Telecom is offering a last-minute deal to try to fend off mobile phone regulation, The Dominion Post said today.
At the start of this month Communications Minister David Cunliffe released a long-awaited report on mobile regulation issues, and allowed three weeks for submissions.
The report repeated the Commerce Commission's previous finding that consumers were paying too much for voice calls from fixed home or business phone lines to mobile networks.
Telecom and Vodafone delayed a decision on regulation last year by offering to voluntarily cut mobile phone call prices.
A Telecom offer to voluntarily drop mobile termination rates further was made in a submission to the Government, The Dominion Post reported.
Vodafone said prices for mobile to mobile calls would rise to compensate for lost termination revenue on landline to mobile calls.

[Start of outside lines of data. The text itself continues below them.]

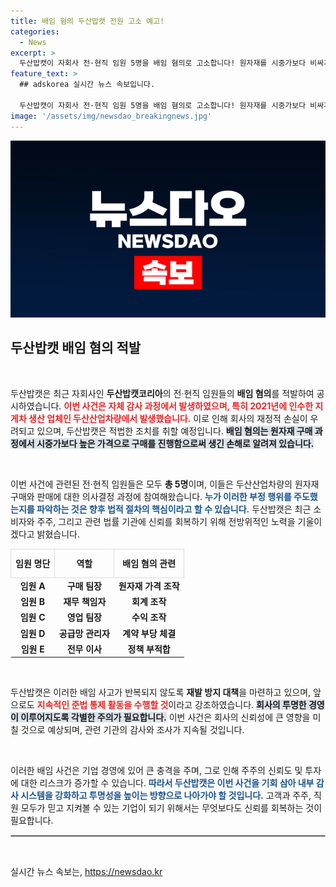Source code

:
 ```yaml
---
title: 배임 혐의 두산밥캣 전원 고소 예고!
categories:
  - News
excerpt: >
  두산밥캣이 자회사 전·현직 임원 5명을 배임 혐의로 고소합니다! 원자재를 시중가보다 비싸게 구매한 혐의로 4명 해임 통보. 두산의 재발 방지 대책은? 클릭해서 자세히 알아보세요!
feature_text: >
  ## adskorea 실시간 뉴스 속보입니다.

  두산밥캣이 자회사 전·현직 임원 5명을 배임 혐의로 고소합니다! 원자재를 시중가보다 비싸게 구매한 혐의로 4명 해임 통보. 두산의 재발 방지 대책은? 클릭해서 자세히 알아보세요!
image: '/assets/img/newsdao_breakingnews.jpg'
---
```


<p><img src="/assets/img/newsdao_breakingnews.jpg" alt="adskorea 속보" /></p>

<h2 data-ke-size="size26">두산밥캣 배임 혐의 적발</h2>

<p data-ke-size="size16">&nbsp;</p>

<p>두산밥캣은 최근 자회사인 <b>두산밥캣코리아</b>의 전·현직 임원들의 <b>배임 혐의</b>를 적발하여 공시하였습니다. <b><span style="color: #ee2323;">이번 사건은 자체 감사 과정에서 발생하였으며, 특히 2021년에 인수한 지게차 생산 업체인 두산산업차량에서 발생했습니다.</span></b> 이로 인해 회사의 재정적 손실이 우려되고 있으며, 두산밥캣은 적법한 조치를 취할 예정입니다. <b><span style="background-color: #21538527;">배임 혐의는 원자재 구매 과정에서 시중가보다 높은 가격으로 구매를 진행함으로써 생긴 손해로 알려져 있습니다.</span></b></p>

<p data-ke-size="size16">&nbsp;</p>

<p>이번 사건에 관련된 전·현직 임원들은 모두 <b>총 5명</b>이며, 이들은 두산산업차량의 원자재 구매와 판매에 대한 의사결정 과정에 참여해왔습니다. <b><span style="color: #1a5490;">누가 이러한 부정 행위를 주도했는지를 파악하는 것은 향후 법적 절차의 핵심이라고 할 수 있습니다.</span></b> 두산밥캣은 최근 소비자와 주주, 그리고 관련 법률 기관에 신뢰를 회복하기 위해 전방위적인 노력을 기울이겠다고 밝혔습니다.</p>

<table style="width: 100%; border-collapse: collapse;">
<tr>
<td style="border: 1px solid #ddd; text-align: center; height: 40px;"><b>임원 명단</b></td>
<td style="border: 1px solid #ddd; text-align: center; height: 40px;"><b>역할</b></td>
<td style="border: 1px solid #ddd; text-align: center; height: 40px;"><b>배임 혐의 관련</b></td>
</tr>
<tr>
<td style="text-align: center; height: 17px;"><b>임원 A</b></td>
<td style="text-align: center; height: 17px;"><b>구매 팀장</b></td>
<td style="text-align: center; height: 17px;"><b>원자재 가격 조작</b></td>
</tr>
<tr>
<td style="text-align: center; height: 17px;"><b>임원 B</b></td>
<td style="text-align: center; height: 17px;"><b>재무 책임자</b></td>
<td style="text-align: center; height: 17px;"><b>회계 조작</b></td>
</tr>
<tr>
<td style="text-align: center; height: 17px;"><b>임원 C</b></td>
<td style="text-align: center; height: 17px;"><b>영업 팀장</b></td>
<td style="text-align: center; height: 17px;"><b>수익 조작</b></td>
</tr>
<tr>
<td style="text-align: center; height: 17px;"><b>임원 D</b></td>
<td style="text-align: center; height: 17px;"><b>공급망 관리자</b></td>
<td style="text-align: center; height: 17px;"><b>계약 부당 체결</b></td>
</tr>
<tr>
<td style="text-align: center; height: 17px;"><b>임원 E</b></td>
<td style="text-align: center; height: 17px;"><b>전무 이사</b></td>
<td style="text-align: center; height: 17px;"><b>정책 부적합</b></td>
</tr>
</table>

<p data-ke-size="size16">&nbsp;</p>

<p>두산밥캣은 이러한 배임 사고가 반복되지 않도록 <b>재발 방지 대책</b>을 마련하고 있으며, 앞으로도 <b><span style="color: #ee2323;">지속적인 준법 통제 활동을 수행할 것</span></b>이라고 강조하였습니다. <b><span style="background-color: #21538527;">회사의 투명한 경영이 이루어지도록 각별한 주의가 필요합니다.</span></b> 이번 사건은 회사의 신뢰성에 큰 영향을 미칠 것으로 예상되며, 관련 기관의 감사와 조사가 지속될 것입니다.</p>

<p data-ke-size="size16">&nbsp;</p>

<p>이러한 배임 사건은 기업 경영에 있어 큰 충격을 주며, 그로 인해 주주의 신뢰도 및 투자에 대한 리스크가 증가할 수 있습니다. <b><span style="color: #1a5490;">따라서 두산밥캣은 이번 사건을 기회 삼아 내부 감사 시스템을 강화하고 투명성을 높이는 방향으로 나아가야 할 것입니다.</span></b> 고객과 주주, 직원 모두가 믿고 지켜볼 수 있는 기업이 되기 위해서는 무엇보다도 신뢰를 회복하는 것이 필요합니다.</p>

<hr style="border: 1px solid #ccc;"/>

<p data-ke-size="size16">&nbsp;</p>
실시간 뉴스 속보는, <a href="https://newsdao.kr" rel="dofollow">https://newsdao.kr</a>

In its submission Vodafone said it would lose $310 million in wholesale revenue over five years.
It predicted big rises in mobile call charges if Vodafone and Telecom attempt to recoup all the revenue lost on landline to mobile calls through increasing calling prices from a mobile.
Telecommunications Commissioner Douglas Webb recommends mobile termination charges from a landline to a mobile phone be regulated, but not mobile to mobile. Rates should halve to 12 cents a minute by 2011, from 24.5c in 2006, he says.